It is wonderfully inventive and while Ackroyd delights in playing with real lives, he stays deeply faithful to creating accurate versions of real locations, especially London, whose streets and scents and heaving vigour have been finely chronicled in his non-fiction works. In bringing Mary Shelley's creation home, he supplies here his own vibrant backdrop of London morgues and dissecting rooms and resurrection men plying their trade along the Thames.
This deliberate playfulness - and, with it, serious questions about authorship, authenticity, and how writers not only borrow from their own experience but from a reservoir of other lives, real and fictitious, that are given equal validity within literature - is apparent throughout Ackroyd's fiction. It is there in his transportation of Milton to Massachusetts in Milton in Americaor his granting an extended life to Thomas Chatterton, the 18th-century teenage poet famous for his forgeries and his suicide, which becomes another forgery in Ackroyd's hands.
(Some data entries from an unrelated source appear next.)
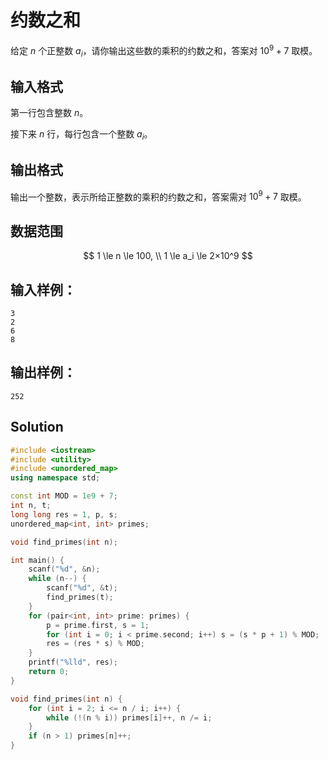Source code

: # 约数之和

给定 $n$ 个正整数 $a_i$，请你输出这些数的乘积的约数之和，答案对 $10^9+7$ 取模。

## 输入格式

第一行包含整数 $n$。

接下来 $n$ 行，每行包含一个整数 $a_i$。

## 输出格式

输出一个整数，表示所给正整数的乘积的约数之和，答案需对 $10^9+7$ 取模。

## 数据范围

$$
1 \le n \le 100, \\
1 \le a_i \le 2×10^9
$$

## 输入样例：

```text
3
2
6
8
```

## 输出样例：

```text
252
```

## Solution

```Cpp
#include <iostream>
#include <utility>
#include <unordered_map>
using namespace std;

const int MOD = 1e9 + 7;
int n, t;
long long res = 1, p, s;
unordered_map<int, int> primes;

void find_primes(int n);

int main() {
    scanf("%d", &n);
    while (n--) {
        scanf("%d", &t);
        find_primes(t);
    }
    for (pair<int, int> prime: primes) {
        p = prime.first, s = 1;
        for (int i = 0; i < prime.second; i++) s = (s * p + 1) % MOD;
        res = (res * s) % MOD;
    }
    printf("%lld", res);
    return 0;
}

void find_primes(int n) {
    for (int i = 2; i <= n / i; i++) {
        while (!(n % i)) primes[i]++, n /= i;
    }
    if (n > 1) primes[n]++;
}
```
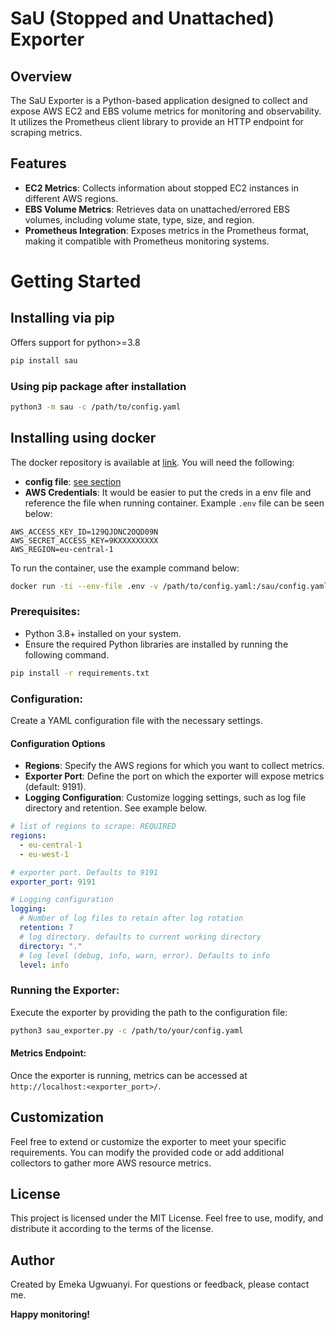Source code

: # SaU (Stopped and Unattached) Exporter
## Overview

The SaU Exporter is a Python-based application designed to collect and expose AWS EC2 and EBS volume metrics for monitoring and observability. It utilizes the Prometheus client library to provide an HTTP endpoint for scraping metrics.

## Features
* **EC2 Metrics**: Collects information about stopped EC2 instances in different AWS regions.
* **EBS Volume Metrics**: Retrieves data on unattached/errored EBS volumes, including volume state, type, size, and region.
* **Prometheus Integration**: Exposes metrics in the Prometheus format, making it compatible with Prometheus monitoring systems.

# Getting Started

## Installing via pip
Offers support for python>=3.8
```bash
pip install sau
```
### Using pip package after installation
```bash
python3 -m sau -c /path/to/config.yaml
```

## Installing using docker
The docker repository is available at [link](https://hub.docker.com/repository/docker/ugwuanyi/sau/general). You will need the following:
* **config file**: [see section](#configuration)
* **AWS Credentials**: It would be easier to put the creds in a env file and reference the file when running container. Example `.env` file can be seen below:
```env
AWS_ACCESS_KEY_ID=129QJDNC2OQD09N
AWS_SECRET_ACCESS_KEY=9KXXXXXXXXX
AWS_REGION=eu-central-1
```
To run the container, use the example command below:
```bash
docker run -ti --env-file .env -v /path/to/config.yaml:/sau/config.yaml ugwuanyi/sau:latest -c /sau/config.yaml
```

### Prerequisites:
* Python 3.8+ installed on your system.
* Ensure the required Python libraries are installed by running the following command.
```bash
pip install -r requirements.txt
```

### Configuration:
Create a YAML configuration file with the necessary settings.
#### Configuration Options
* **Regions**: Specify the AWS regions for which you want to collect metrics.
* **Exporter Port**: Define the port on which the exporter will expose metrics (default: 9191).
* **Logging Configuration**: Customize logging settings, such as log file directory and retention.
See example below.
```yaml
# list of regions to scrape: REQUIRED
regions:
  - eu-central-1
  - eu-west-1

# exporter port. Defaults to 9191
exporter_port: 9191

# Logging configuration
logging:
  # Number of log files to retain after log rotation
  retention: 7
  # log directory. defaults to current working directory
  directory: "."
  # log level (debug, info, warn, error). Defaults to info
  level: info
```

### Running the Exporter:
Execute the exporter by providing the path to the configuration file:

```bash
python3 sau_exporter.py -c /path/to/your/config.yaml
```

#### Metrics Endpoint:
Once the exporter is running, metrics can be accessed at `http://localhost:<exporter_port>/`.

## Customization
Feel free to extend or customize the exporter to meet your specific requirements. You can modify the provided code or add additional collectors to gather more AWS resource metrics.

## License
This project is licensed under the MIT License. Feel free to use, modify, and distribute it according to the terms of the license.

## Author
Created by Emeka Ugwuanyi. For questions or feedback, please contact me.


**Happy monitoring!**
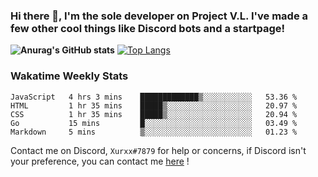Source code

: ### Hi there 👋, I'm the sole developer on Project V.L. I've made a few other cool things like Discord bots and a startpage!
**![Anurag's GitHub stats](https://github-readme-stats.vercel.app/api?username=5late&count_private=true&show_icons=true&theme=tokyonight)**
[![Top Langs](https://github-readme-stats.vercel.app/api/top-langs/?username=5late&theme=ayu-mirage)](https://github.com/anuraghazra/github-readme-stats)

### Wakatime Weekly Stats

<!--START_SECTION:waka-->
```text
JavaScript   4 hrs 3 mins    █████████████▒░░░░░░░░░░░   53.36 % 
HTML         1 hr 35 mins    █████▒░░░░░░░░░░░░░░░░░░░   20.97 % 
CSS          1 hr 35 mins    █████▒░░░░░░░░░░░░░░░░░░░   20.94 % 
Go           15 mins         █░░░░░░░░░░░░░░░░░░░░░░░░   03.49 % 
Markdown     5 mins          ▒░░░░░░░░░░░░░░░░░░░░░░░░   01.23 % 
```
<!--END_SECTION:waka-->

Contact me on Discord, ``Xurxx#7879`` for help or concerns, if Discord isn't your preference, you can contact me [here](https://github.com/5late/5late/issues) !

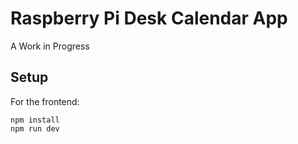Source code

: # Raspberry Pi Desk Calendar App
A Work in Progress

## Setup

For the frontend:
```
npm install
npm run dev
```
It has led to a remarkable oeuvre, hovering between history and imagination. Yet for all his skilled ventriloquism there is something soulless in this latest hybrid novel, where Frankenstein's earnestness keeps the reader at bay, where Mary Shelley is a bystander, Percy Bysshe Shelley a nitwit, and Byron more mad than dangerous to know. The novel only fully sparks to life in Frankenstein's exchanges with the monster he creates by playing at being God, a creature who places full responsibility for his crimes on his creator's shoulders and who, once made, refuses to go away.
There is one more twist on the final page that throws everything into a new perspective and that is the beauty of such re-imagined histories, the opening of imaginative possibilities, how no life is preordained, how memoir is always selective and truth rarely only has one version.
Ackroyd captures the intellectual ferment of the period, the seditious undertow of ideas about liberty and science and free conscience being fermented by poets (who are at once revolutionaries and dilettantes) alongside the underworld of poverty.
Yet somehow he never captures the horror and the pity at the soul of Mary Shelley's vision, for all the literary fireworks, ingenuity, brilliant contortions and haunting landscapes against which he lets his ideas play out, in a novel that is fascinating and yet oddly disengaging.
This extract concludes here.